Soaring into the Palladium comes Peter Pan, marking the return of the venue’s annual festive treat. Sitting somewhere between a no-expense-spared variety show and sexual innuendo-packed stand-up, it is not your standard fairy-tale frenzy made to please the kids.
But adults, if you’re in the market for smut, camp silliness and filth – and to see a cast that includes Jennifer Saunders and Julian Clary – then grab a drink and hop on board the Jolly Roger, it’s time to fly away to Neverland.
In fact, for the most part it might be best if little-uns avert their eyes and ears. There’s one cock-and-ball gag after another. Along with high kicks! Confetti! Acrobats! Fire! Limbo dancing! Puppets!
And of course ceiling-touching flying – it is Peter Pan, what did you expect?
Each year, director and producer Michael Harrison must have a field day with an apparently never ending budget. 2023 is no different – Peter Pan has glitz, glamour and piles of pizazz, even if it does favour jazz hands above any real narrative.
But with a star as goliath as Clary as this ship’s anchor, it doesn’t matter. He minces in as Seaman (yes, really) Smee wearing a glittery lobster costume, a gown made of playing cards, a feather-decorated naval uniform and gags upon gags stuffed up his sparkling sleeves.
Serving up snide comments, spoken songs, and racy sarcasm, he’s the king of pantoland, and boy does he know it.
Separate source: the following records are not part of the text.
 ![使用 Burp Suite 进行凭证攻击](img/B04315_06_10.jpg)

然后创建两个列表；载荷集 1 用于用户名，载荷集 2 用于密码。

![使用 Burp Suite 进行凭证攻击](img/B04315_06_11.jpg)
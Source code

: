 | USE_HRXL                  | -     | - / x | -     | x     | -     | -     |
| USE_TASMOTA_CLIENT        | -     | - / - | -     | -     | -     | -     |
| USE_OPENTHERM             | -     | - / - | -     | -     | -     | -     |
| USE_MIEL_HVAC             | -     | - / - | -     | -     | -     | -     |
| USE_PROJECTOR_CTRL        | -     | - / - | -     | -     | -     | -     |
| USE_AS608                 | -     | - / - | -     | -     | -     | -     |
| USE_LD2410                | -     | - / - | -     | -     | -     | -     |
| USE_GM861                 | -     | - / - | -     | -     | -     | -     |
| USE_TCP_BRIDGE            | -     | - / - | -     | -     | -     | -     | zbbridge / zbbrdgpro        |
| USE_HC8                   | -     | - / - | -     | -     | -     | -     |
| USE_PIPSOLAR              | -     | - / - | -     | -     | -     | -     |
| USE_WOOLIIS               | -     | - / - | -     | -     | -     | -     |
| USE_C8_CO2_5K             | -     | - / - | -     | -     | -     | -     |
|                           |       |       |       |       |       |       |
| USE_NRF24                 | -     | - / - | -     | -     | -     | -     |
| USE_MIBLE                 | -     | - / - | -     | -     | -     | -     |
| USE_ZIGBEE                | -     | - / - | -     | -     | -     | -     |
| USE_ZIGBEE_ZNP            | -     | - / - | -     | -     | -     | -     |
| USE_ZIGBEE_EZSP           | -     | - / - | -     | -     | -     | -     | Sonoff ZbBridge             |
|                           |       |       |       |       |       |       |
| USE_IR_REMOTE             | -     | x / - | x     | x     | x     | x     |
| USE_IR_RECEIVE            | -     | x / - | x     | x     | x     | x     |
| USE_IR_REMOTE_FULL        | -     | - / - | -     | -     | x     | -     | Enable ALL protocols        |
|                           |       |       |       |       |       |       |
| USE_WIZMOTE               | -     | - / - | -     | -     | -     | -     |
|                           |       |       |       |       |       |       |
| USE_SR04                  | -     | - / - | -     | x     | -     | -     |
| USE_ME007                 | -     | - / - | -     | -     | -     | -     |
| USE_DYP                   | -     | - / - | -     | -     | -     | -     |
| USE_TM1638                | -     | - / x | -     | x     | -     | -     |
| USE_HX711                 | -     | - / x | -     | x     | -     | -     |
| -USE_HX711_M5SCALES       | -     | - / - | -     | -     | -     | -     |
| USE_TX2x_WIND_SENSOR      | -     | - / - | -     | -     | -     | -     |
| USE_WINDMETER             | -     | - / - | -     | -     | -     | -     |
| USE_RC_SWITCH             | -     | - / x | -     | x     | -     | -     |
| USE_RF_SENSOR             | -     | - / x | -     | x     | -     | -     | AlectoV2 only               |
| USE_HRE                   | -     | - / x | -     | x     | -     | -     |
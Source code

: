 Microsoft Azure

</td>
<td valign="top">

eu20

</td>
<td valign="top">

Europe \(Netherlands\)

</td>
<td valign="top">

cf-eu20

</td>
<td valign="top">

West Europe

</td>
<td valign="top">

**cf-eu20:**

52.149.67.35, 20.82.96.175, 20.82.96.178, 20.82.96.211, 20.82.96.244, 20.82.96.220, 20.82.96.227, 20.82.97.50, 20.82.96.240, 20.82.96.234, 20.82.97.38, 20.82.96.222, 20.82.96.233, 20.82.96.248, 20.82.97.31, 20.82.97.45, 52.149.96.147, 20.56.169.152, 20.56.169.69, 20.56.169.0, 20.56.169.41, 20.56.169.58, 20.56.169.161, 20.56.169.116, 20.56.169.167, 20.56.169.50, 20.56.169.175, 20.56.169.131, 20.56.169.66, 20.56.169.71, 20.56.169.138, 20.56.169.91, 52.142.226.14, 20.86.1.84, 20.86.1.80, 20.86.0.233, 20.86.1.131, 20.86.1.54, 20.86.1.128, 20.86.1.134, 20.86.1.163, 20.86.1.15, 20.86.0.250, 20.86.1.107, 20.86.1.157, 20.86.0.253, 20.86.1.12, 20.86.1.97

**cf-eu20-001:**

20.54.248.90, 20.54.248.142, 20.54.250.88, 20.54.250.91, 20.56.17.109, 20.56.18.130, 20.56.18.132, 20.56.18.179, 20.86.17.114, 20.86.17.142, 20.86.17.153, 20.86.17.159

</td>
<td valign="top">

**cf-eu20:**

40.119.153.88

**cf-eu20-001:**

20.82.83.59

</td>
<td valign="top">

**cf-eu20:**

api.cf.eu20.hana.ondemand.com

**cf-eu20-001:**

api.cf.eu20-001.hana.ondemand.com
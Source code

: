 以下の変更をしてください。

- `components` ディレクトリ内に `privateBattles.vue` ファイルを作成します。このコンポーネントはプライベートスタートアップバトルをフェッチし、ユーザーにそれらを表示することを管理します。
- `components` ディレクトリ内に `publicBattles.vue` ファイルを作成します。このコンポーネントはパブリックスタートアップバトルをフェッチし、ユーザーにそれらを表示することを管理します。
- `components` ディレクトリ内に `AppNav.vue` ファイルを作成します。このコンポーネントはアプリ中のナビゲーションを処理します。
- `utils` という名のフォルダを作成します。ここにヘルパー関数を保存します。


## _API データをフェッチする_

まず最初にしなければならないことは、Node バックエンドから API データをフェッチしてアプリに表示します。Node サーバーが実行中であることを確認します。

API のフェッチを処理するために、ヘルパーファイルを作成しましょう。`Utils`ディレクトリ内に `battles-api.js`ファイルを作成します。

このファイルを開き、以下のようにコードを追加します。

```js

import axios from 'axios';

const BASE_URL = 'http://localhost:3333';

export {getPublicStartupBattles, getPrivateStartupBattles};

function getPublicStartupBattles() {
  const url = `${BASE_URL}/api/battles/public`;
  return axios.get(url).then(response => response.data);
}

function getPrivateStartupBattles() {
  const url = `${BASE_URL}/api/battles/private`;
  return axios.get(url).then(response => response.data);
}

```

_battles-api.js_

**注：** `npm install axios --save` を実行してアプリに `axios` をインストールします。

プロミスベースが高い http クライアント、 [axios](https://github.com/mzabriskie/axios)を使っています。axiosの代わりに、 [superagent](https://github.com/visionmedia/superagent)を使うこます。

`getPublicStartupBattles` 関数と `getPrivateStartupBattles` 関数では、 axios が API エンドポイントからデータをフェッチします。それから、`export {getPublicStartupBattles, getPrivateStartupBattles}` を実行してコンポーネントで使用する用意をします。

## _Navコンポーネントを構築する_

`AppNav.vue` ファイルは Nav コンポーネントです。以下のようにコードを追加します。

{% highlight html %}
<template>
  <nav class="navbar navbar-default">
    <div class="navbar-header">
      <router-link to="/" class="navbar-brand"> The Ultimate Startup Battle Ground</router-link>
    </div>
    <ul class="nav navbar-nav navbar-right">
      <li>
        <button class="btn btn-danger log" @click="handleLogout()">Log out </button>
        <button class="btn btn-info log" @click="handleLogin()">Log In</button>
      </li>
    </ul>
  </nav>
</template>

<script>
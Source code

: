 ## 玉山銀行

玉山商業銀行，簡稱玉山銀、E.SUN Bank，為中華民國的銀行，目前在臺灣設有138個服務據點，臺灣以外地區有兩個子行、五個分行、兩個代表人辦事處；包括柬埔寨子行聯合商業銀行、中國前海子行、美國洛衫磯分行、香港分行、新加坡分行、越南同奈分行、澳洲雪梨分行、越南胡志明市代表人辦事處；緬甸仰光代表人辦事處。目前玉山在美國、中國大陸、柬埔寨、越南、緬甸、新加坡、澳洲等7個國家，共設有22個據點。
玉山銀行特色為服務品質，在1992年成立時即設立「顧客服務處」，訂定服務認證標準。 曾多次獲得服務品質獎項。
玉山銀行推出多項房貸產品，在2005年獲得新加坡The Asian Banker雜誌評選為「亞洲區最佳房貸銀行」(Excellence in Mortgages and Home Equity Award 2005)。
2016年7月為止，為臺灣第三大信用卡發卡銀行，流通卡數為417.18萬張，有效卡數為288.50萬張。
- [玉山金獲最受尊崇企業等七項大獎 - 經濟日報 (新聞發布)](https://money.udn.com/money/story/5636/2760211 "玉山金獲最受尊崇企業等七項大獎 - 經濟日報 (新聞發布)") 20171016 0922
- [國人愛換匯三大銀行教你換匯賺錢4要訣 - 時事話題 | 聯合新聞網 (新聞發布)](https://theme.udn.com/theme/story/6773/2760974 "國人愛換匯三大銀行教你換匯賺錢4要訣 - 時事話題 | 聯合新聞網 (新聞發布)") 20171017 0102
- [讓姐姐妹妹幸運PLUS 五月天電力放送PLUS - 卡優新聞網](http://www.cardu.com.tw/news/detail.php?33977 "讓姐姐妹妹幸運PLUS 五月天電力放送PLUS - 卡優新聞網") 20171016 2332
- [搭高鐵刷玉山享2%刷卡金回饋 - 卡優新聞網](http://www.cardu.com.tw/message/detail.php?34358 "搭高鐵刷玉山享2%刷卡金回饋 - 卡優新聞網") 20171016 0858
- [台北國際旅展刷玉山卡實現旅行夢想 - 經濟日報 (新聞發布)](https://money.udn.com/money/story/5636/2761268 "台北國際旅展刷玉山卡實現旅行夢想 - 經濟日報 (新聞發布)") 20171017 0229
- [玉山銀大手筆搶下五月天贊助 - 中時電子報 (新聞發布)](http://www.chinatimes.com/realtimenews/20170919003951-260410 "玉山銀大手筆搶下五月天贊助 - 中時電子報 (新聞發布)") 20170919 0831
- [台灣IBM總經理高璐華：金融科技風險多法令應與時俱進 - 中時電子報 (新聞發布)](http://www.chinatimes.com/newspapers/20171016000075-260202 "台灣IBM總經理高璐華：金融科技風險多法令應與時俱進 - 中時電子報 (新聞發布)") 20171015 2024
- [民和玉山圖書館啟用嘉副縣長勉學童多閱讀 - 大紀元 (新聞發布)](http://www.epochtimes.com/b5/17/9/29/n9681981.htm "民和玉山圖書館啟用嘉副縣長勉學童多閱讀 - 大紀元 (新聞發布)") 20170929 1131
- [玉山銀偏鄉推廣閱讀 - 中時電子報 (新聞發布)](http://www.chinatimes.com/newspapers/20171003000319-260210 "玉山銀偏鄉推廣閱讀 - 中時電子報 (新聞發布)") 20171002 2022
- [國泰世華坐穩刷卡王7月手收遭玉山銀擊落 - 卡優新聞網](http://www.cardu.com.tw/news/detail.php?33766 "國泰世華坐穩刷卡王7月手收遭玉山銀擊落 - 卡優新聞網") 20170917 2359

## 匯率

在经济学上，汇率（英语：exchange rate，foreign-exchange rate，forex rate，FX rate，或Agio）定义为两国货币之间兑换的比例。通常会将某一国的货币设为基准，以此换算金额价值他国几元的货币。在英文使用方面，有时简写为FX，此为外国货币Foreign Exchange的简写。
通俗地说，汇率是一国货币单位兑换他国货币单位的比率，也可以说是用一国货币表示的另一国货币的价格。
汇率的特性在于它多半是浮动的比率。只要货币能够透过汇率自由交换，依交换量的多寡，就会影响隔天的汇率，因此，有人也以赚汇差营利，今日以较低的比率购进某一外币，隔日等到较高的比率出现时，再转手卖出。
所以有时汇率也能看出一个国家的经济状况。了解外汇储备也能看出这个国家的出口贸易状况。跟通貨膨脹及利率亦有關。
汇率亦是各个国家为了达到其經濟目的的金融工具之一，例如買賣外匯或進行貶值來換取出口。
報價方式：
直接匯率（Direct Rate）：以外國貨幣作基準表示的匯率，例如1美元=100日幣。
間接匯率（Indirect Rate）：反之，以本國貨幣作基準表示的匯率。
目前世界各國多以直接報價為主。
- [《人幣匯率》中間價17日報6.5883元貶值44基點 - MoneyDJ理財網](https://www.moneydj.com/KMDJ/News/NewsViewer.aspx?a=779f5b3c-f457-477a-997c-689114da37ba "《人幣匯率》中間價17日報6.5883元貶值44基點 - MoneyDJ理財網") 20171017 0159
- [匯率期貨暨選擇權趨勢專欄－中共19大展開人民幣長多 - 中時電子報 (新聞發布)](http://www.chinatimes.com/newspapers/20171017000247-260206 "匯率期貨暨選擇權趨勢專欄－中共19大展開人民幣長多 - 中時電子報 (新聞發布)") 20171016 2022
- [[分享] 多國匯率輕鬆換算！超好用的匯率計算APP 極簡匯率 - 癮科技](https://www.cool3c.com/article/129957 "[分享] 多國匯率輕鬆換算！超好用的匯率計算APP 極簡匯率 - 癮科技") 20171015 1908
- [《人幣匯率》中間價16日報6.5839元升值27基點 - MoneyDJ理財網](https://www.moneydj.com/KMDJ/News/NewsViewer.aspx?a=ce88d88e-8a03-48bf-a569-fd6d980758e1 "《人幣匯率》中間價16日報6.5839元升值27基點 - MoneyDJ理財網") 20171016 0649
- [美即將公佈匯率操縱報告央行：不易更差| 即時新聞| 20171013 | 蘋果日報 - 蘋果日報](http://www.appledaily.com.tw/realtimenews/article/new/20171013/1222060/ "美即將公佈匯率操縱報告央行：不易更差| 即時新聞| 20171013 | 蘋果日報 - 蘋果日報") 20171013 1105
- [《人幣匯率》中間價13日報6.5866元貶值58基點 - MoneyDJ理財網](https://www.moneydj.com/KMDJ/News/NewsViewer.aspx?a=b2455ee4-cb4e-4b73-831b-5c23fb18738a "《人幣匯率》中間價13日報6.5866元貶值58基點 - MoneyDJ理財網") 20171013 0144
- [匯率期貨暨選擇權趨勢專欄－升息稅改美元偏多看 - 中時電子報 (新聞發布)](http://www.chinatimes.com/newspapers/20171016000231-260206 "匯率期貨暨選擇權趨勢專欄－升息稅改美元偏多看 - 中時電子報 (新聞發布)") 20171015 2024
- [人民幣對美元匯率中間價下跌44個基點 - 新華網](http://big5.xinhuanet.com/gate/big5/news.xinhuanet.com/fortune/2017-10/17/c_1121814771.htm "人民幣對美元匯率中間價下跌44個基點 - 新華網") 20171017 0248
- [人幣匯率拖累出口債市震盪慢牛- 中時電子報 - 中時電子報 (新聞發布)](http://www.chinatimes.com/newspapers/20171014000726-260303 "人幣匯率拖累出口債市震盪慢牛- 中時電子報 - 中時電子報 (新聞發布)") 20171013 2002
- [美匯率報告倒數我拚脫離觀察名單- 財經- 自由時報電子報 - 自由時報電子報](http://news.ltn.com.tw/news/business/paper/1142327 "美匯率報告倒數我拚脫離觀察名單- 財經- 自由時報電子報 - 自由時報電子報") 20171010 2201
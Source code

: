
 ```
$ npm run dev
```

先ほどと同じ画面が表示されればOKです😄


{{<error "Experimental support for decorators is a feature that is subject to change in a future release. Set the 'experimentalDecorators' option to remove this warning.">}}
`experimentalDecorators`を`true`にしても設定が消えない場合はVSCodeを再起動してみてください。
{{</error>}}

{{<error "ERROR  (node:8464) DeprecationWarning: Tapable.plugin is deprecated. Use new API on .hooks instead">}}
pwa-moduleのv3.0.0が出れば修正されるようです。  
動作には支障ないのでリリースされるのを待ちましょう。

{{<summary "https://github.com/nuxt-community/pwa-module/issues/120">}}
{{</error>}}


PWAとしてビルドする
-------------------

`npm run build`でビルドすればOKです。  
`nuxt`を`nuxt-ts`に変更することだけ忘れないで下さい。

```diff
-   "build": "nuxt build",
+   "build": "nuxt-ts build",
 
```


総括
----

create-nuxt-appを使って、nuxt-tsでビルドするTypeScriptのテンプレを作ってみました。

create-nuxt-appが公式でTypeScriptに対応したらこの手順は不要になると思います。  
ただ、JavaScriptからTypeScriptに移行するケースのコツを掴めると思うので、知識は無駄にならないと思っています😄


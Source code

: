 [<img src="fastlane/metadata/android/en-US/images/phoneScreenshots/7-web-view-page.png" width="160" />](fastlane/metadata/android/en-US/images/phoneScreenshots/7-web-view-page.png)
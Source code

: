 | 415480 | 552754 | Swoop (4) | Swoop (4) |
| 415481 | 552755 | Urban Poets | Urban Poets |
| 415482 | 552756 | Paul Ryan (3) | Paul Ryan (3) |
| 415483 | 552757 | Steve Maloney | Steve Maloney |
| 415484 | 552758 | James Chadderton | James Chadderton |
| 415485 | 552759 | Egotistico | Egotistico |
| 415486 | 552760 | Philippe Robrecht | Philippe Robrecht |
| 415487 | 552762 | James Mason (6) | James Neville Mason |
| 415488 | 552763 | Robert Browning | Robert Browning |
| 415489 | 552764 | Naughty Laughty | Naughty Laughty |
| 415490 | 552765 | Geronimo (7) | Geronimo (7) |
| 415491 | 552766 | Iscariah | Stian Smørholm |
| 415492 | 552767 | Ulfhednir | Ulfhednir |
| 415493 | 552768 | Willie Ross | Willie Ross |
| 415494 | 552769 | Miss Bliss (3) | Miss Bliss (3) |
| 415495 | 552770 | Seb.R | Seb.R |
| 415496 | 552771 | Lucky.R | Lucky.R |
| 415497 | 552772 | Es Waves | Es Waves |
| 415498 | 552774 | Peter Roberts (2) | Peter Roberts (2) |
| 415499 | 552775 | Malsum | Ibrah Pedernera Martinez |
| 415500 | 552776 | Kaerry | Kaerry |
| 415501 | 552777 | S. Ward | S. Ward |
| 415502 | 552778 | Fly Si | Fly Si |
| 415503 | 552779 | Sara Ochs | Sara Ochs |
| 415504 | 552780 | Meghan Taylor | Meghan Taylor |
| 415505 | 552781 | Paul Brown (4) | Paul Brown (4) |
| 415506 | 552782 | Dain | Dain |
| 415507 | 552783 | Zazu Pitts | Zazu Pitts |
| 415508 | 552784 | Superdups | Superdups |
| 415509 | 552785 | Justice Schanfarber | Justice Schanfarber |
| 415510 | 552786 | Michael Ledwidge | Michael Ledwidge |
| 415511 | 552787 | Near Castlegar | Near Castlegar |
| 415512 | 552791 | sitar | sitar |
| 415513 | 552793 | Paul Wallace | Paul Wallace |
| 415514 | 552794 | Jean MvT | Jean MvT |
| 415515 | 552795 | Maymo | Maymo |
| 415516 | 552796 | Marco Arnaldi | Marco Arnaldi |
Sure, it might be an opportunity to wheel out classic jokes, dust off fan favourite costumes (I’ll watch Saunders, who plays Captain Hook here, doing Ab Fab any day), and for these stars to revel in their own celebrity, but it is hard to resist a cast who are clearly having the time of their lives.
Nigel Havers might not have a role other than being Clary’s punching bag, but good god does he enjoy it – there’s real glee to his constant attempts to hide his giggles.
Saunders takes pleasure in waving her Hook around menacingly. And really, what more could we want than endless razzle-dazzle, fun and games?
There’s a tribute from Clary to the late and great Paul O’ Grady that sends tears round the audience and stops all the flash still in its tracks.
If you hadn’t felt the room bursting with affection already then this would have done it.
The Palladium panto has built a staunch following and become something like a family. Weird, wonderful and strangely touching, you’ll leave warm and grinning. Really, isn’t that all you’d want at Christmas?